Friday, June 24, 2011

Ford displays a lack of touch

Ford took a major dive in the latest J.D. Power and Associates initial quality poll falling all the way to 23rd from fifth place last year.

What's driving this precipitous decline? David Sargent, VP of global vehicle research for J.D. Power said a major factor was "nonintuitive electronic controls as automakers rush to offer enhanced infotainment features such as voice-activated controls."

It's ironic that a system designed to enhance the driving experience is actually making things worse.

I guess I'm not surprised.

When it comes to designing multi-function displays, the auto industry has always had problems. Can anyone say "iDrive?"

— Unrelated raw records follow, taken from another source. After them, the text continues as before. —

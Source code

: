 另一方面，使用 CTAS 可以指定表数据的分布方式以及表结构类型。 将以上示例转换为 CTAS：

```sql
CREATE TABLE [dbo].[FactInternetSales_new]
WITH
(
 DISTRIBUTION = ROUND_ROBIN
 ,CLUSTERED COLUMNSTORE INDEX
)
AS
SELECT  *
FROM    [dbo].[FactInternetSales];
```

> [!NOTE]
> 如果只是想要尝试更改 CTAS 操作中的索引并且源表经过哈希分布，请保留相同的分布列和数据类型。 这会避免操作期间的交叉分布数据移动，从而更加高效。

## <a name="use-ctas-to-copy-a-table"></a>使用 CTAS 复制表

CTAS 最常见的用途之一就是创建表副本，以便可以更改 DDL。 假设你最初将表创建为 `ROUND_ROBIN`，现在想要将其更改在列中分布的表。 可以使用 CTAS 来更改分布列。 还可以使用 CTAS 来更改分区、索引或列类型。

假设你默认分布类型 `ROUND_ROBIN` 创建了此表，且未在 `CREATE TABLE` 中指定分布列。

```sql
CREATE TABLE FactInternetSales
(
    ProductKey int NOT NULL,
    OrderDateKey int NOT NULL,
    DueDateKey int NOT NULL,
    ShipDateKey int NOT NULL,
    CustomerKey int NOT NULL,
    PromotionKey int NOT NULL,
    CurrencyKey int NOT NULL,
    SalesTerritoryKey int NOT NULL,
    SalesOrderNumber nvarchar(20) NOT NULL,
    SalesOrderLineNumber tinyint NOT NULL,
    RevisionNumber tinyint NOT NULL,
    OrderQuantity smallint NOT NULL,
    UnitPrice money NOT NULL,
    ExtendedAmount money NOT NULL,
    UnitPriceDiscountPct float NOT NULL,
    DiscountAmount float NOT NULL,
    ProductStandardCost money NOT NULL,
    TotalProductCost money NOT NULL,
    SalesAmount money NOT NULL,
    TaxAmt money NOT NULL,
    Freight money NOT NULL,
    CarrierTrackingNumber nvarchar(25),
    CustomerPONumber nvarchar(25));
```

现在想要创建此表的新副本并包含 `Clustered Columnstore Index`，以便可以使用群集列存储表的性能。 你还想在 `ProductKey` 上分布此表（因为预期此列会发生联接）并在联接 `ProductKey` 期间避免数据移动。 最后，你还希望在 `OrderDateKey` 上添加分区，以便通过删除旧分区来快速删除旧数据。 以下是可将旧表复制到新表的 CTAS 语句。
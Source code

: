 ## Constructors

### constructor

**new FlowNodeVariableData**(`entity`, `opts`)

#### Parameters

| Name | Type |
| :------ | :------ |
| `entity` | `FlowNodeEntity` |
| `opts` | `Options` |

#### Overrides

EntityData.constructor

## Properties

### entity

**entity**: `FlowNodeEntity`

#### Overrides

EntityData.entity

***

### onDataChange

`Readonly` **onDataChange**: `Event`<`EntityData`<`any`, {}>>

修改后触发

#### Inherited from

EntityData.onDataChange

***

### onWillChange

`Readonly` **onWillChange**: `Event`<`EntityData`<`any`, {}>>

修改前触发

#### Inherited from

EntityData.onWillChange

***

I'm sure Ford spent thousands of hours designing, testing and refining the SYNC and MyFord Touch systems. What it boils down to is that these systems are very different from traditional analog controls drivers have used for decades and you can't just turn them on and get the most out of them even when they're designed well. Users of that darling of multi-touch technology, the iPhone, still need time to figure out how to use it. And they're not moving along at 55 miles per hour.

This is what happens when you stick your neck out and lead a category into new territory. Sometimes you don't get it right, right out of the box. And now Ford is paying the price. Let's hope they figure this out quickly so they can return to the top of the chart.

Wednesday, June 22, 2011

I guess giving away product is hard

This has been happening way too often lately.

Last week in response to CP+B's Whopper Lust promotion for Burger King, I said "Any moron can give away free product."

Apparently, I was wrong.

Back in February, Taco Bell offered to giveaway up to 10 million tacos to its 6 million Facebook fans. Anyone who "Liked" Taco Bell on Facebook had access to an online coupon they could print out and bring to a store for a free taco. Sweet.

And how many people took them up on their generous offer?

Just a little under 200,000.

In case you're wondering. That's not a good response rate. So bad in fact that one Taco Bell executive is quoted as saying, "We haven't even been able to give away the food, never mind figure out how to sell it online."

Yes, the lack of success in this simple promotion makes you question the value of a fan on Facebook. But my question is, what does it say about your product when you can't even give it away to people who like you?

Tuesday, June 21, 2011

Advertising is alive and well in France

Orange Mobile is running a new promotion in France that offers two-for-one movie tickets on Tuesdays to all its subscribers.

There are a lot of ways they could have told people about the promotion. They chose to go just a little bit over the top, creating a faux trailer for a movie epic that runs in theaters before the feature.

It's a classic shaggy dog story. The build up is massive. The payoff is small. And I think it's fantastic.

Smartly written, beautifully shot, and edited to make you feel that this just could be a real summer blockbuster, this spot is worth watching over and over even after you know the joke. And it proves that just because your promotion is simple, doesn't mean your advertising has to be.

Well done.

Monday, June 20, 2011

A word of advice for my friends in Purchase

You knew it would happen. After the news in March that Diet Coke had passed Pepsi as the second best selling soft drink in the U.S., a shake-up was inevitable in Purchase, NY.

So now, according to Ad Age, they're reorganizing the marketing department around their various 'brands' and territories in an effort to get their mojo back. If I can give the new team at Pepsi one piece of advice it would be this.

Don't over think it. It's only advertising.

Find the shows your drinkers are watching and advertise on them. Find the activities they're participating in and sponsor them. And while you're at it, you might want to look at your packaging and merchandising to help things pop more at the shelf.

It's really not that hard. But in your efforts to outsmart Coke over the past few years, you've ignored the basics. You've allowed yourself to be talked into complex programs that don't even target the people who are most likely to drink artificially flavored, sugary fizzy water. And the results have been disastrous.